NAMPT inhibitor and metabolite protect mouse brain from cryoinjury through distinct mechanisms

Abstract

Nicotinamide phosphoribosyltransferase (NAMPT) is the key enzyme in the biosynthesis of nicotinamide adenine dinucleotide (NAD). In the brain, NAMPT is primarily expressed in neurons and can prevent neuronal degeneration. NAMPT is also highly expressed in inflammatory cells, and is responsible for their activation. Since inflammation following traumatic brain injury enhances neuronal damage, we assessed the effects of nicotinamide mononucleotide (NMN), the direct NAMPT metabolite, and FK866, a potent NAMPT inhibitor, on brain injury in a cryoinjury mouse model. Twenty-four hours after brain cryoinjury, the density of neuron and the level of NAD decreased. Both NMN and FK866 alleviated the neuronal loss and decreased the lesion volume. NMN prevented the cryoinjury-induced decrease of NAD level, and FK866 decreased it further. On day 14 after cryoinjury, further neuronal loss occurred, astrocytes and Iba1-positive macrophage/microglia activated, and the NAD level increased.

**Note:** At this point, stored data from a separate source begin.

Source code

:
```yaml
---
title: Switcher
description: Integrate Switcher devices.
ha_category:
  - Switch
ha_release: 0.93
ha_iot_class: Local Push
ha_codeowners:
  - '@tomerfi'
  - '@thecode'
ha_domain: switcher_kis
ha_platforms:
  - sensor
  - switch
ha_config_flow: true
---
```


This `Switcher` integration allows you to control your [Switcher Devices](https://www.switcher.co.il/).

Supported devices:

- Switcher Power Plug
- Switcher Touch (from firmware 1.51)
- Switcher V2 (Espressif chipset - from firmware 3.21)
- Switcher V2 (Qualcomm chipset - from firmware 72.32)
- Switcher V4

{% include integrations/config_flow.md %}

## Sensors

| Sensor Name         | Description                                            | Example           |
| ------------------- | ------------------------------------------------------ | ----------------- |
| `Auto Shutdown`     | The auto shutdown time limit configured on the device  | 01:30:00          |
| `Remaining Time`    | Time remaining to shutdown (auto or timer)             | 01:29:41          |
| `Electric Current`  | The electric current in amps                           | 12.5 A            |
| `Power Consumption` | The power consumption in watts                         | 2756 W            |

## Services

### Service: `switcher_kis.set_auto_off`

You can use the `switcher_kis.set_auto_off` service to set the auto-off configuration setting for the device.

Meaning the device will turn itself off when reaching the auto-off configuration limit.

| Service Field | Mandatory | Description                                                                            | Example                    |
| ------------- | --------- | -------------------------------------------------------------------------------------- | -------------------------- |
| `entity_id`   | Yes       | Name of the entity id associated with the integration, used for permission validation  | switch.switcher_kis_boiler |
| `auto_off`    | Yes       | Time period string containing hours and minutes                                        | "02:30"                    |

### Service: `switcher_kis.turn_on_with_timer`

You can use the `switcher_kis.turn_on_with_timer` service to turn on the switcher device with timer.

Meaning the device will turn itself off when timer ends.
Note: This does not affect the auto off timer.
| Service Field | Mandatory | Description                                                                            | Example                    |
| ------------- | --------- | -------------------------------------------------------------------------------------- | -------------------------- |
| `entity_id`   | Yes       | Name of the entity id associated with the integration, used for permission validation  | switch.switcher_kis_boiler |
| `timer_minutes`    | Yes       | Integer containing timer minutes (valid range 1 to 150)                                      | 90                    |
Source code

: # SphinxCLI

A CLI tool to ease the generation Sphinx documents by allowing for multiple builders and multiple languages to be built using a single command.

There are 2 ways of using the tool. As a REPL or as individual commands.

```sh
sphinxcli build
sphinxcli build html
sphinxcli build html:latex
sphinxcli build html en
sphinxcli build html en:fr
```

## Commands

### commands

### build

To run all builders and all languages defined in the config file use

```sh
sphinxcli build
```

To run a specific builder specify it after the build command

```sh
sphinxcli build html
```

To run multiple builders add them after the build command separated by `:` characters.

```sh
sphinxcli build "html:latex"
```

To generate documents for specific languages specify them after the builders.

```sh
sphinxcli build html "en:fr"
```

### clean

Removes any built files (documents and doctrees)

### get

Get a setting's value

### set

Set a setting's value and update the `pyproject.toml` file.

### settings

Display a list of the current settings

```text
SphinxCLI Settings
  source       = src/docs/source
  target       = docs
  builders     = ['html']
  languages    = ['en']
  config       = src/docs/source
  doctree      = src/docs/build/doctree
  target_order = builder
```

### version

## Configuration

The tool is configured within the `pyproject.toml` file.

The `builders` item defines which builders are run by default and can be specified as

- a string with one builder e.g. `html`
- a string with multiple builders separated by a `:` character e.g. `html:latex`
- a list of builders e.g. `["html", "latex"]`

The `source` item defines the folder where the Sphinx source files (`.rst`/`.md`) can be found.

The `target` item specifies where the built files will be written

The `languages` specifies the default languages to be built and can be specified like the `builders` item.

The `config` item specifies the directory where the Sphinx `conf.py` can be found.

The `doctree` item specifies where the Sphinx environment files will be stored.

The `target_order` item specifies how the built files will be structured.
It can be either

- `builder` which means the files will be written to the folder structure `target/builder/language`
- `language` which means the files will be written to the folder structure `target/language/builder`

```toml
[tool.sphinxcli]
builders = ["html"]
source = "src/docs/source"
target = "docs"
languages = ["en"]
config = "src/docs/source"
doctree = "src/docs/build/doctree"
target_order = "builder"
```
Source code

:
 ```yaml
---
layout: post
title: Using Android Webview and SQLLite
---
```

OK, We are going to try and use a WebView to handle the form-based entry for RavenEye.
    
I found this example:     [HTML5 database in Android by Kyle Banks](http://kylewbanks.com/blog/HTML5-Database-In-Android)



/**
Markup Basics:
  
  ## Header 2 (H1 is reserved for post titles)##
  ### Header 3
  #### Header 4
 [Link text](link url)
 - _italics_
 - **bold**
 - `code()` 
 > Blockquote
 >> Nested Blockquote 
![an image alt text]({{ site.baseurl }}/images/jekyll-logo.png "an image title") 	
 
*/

At this time-point, NAMPT expression was strongly induced in Iba1-positive macrophages/microglia in the lesion core. NMN and FK866 also alleviated the neuronal loss and decreased the lesion volume. In addition, FK866 significantly attenuated the activation of astrocytes and Iba1-positive macrophages/microglia, and decreased the NAD, while NMN had no such effects. Taken together, both FK866 and NMN attenuate traumatic brain injury. However, FK866 acts via the inhibition of the NAMPT activity in inflammatory cells resulting in the inhibition of inflammation, whereas NMN is effective via replenishing NAD.